Alto, fornido, con unos brazos musculosos que más bien recordaban a un toro que a un peluquero, Arturo apretó la máquina en el puño y señaló la silla. Valia se dejó caer en el lugar indicado, temeroso de moverse un milímetro. Aquel tipo era capaz de cortarle la cabeza de un solo tajo. Nada que ver con la delicada Diana, que había detenido su sed de sangre con una ceja.
El chico mordió su labio.
—¿Y si… mejor me corta el pelo Diana?
—No te preocupes, yo no trabajo cejas. Una pasada con la máquina y listo. Diana ya me explicó lo que quieres —dijo Arturo, posándole una mano en el hombro. Valia entendió que no tenía escapatoria. Empezó a despedirse en silencio no solo de su querido flequillo, sino también de su vida.
Kostik se cubrió la boca con la mano:
—Valia, si querés seguir vivo, ni se te ocurra moverte.
Valia cerró los ojos justo cuando escuchó el zumbido de la máquina, un sonido que parecía la marcha fúnebre de su melena. La cuchilla se deslizaba por su cabeza como patines sobre hielo: un movimiento en falso y el cuello podría salir volando. Pero no fue el cuello, fue su adorado flequillo el que cayó, cosquilleándole la cara como plumas tristes. Para que el dolor no le rompiera el corazón, empezó a contar ovejas. Aunque, en su mente, todas tenían calvas enormes en lugar de lana.
Abrió los ojos de golpe, espantado, justo cuando Arturo apagó la máquina.

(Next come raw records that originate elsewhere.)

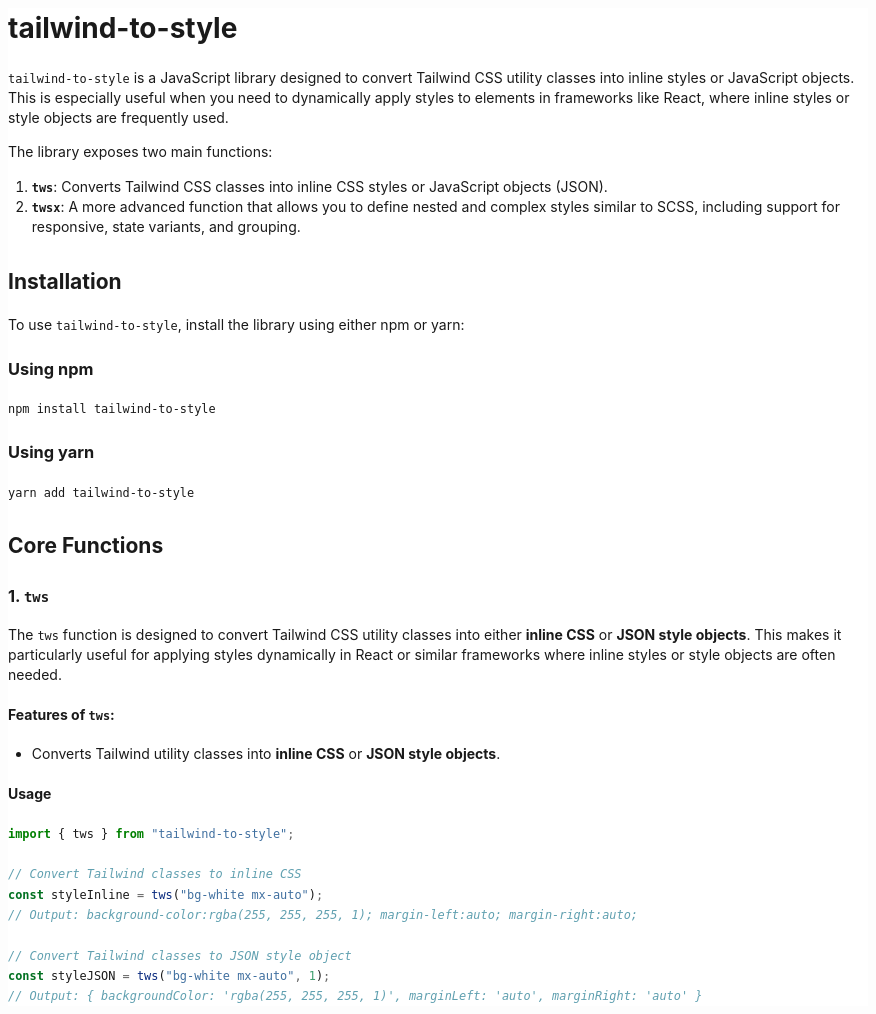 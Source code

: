 # tailwind-to-style

`tailwind-to-style` is a JavaScript library designed to convert Tailwind CSS utility classes into inline styles or JavaScript objects. This is especially useful when you need to dynamically apply styles to elements in frameworks like React, where inline styles or style objects are frequently used.

The library exposes two main functions:

1. **`tws`**: Converts Tailwind CSS classes into inline CSS styles or JavaScript objects (JSON).
2. **`twsx`**: A more advanced function that allows you to define nested and complex styles similar to SCSS, including support for responsive, state variants, and grouping.

## Installation

To use `tailwind-to-style`, install the library using either npm or yarn:

### Using npm

```bash
npm install tailwind-to-style
```

### Using yarn

```bash
yarn add tailwind-to-style
```

## Core Functions

### 1. `tws`

The `tws` function is designed to convert Tailwind CSS utility classes into either **inline CSS** or **JSON style objects**. This makes it particularly useful for applying styles dynamically in React or similar frameworks where inline styles or style objects are often needed.

#### Features of `tws`:
- Converts Tailwind utility classes into **inline CSS** or **JSON style objects**.

#### Usage

```javascript
import { tws } from "tailwind-to-style";

// Convert Tailwind classes to inline CSS
const styleInline = tws("bg-white mx-auto");
// Output: background-color:rgba(255, 255, 255, 1); margin-left:auto; margin-right:auto;

// Convert Tailwind classes to JSON style object
const styleJSON = tws("bg-white mx-auto", 1);
// Output: { backgroundColor: 'rgba(255, 255, 255, 1)', marginLeft: 'auto', marginRight: 'auto' }
```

Tomó unas tijeras.
—Solo un par de retoques más —murmuró, y tras unos cuantos cortes, se apartó del espejo—. Listo. Así se queda.
Valia miró su reflejo con cautela. En lugar de su largo flequillo rubio, ahora tenía un corte corto que se levantaba como si intentara escapar. Hacia el cuello el cabello era más corto aún. Era raro verse sin su flequillo favorito, y no sabía cómo reaccionar. Observaba con nerviosismo a sus amigos.
Rostik se acarició la barba con aire pensativo:
—Parece que adelgazaste.
—Al menos gastarás menos en champú —añadió Kostik, buscando el lado positivo como siempre.
—¡Ya cállense! —Sasha les chistó a los dos y sonrió dulcemente a Valia—. Te queda genial. De verdad. Eso sí, deja de afeitarte. Con barba te verías mucho más varonil. Cuando llegues al hotel, tira la afeitadora a la basura. Y no es una broma.
La dulce sonrisa se transformó en una expresión seria que imponía respeto. Valia se levantó del sillón dispuesto a obedecer al instante. La pobre afeitadora, que llevaba medio año rascándole la cara, estaba viviendo sus últimos minutos.
Sasha le pegó una tira de esparadrapo en la ceja:
—Ahora pareces un pirata, solo que con la venda en la ceja en vez del ojo. Diremos que un matón te pegó mientras me defendías.
Tras pagar en la peluquería, Valia salió a la calle. Se puso el gorro para no resfriarse las orejas. Sasha le tiró del pompón antes de que pudiera atarse los cordones. Valia solo alcanzó a ver cómo el gorro volaba hasta el cubo de basura.
—No quiero volver a verte con ese intento de gorro. ¿Quién se pone eso? ¿Dónde lo compraste? ¿En una tienda para gnomos mutantes?
—Me lo tejió mi mamá —respondió Valia con tristeza en la voz.
Sasha apretó los labios, recuperó el gorro, le quitó un poco de suciedad y se lo devolvió:
—Bueno, habrá que lavarlo. Guárdalo, pero prométeme que nunca más te lo vas a poner.
Valia metió el gorro en el bolsillo y siguió a la chica, manteniéndose unos pasos atrás. Tenía miedo de que, si a Sasha volvía a no gustarle algo, lo dejara directamente en pelotas.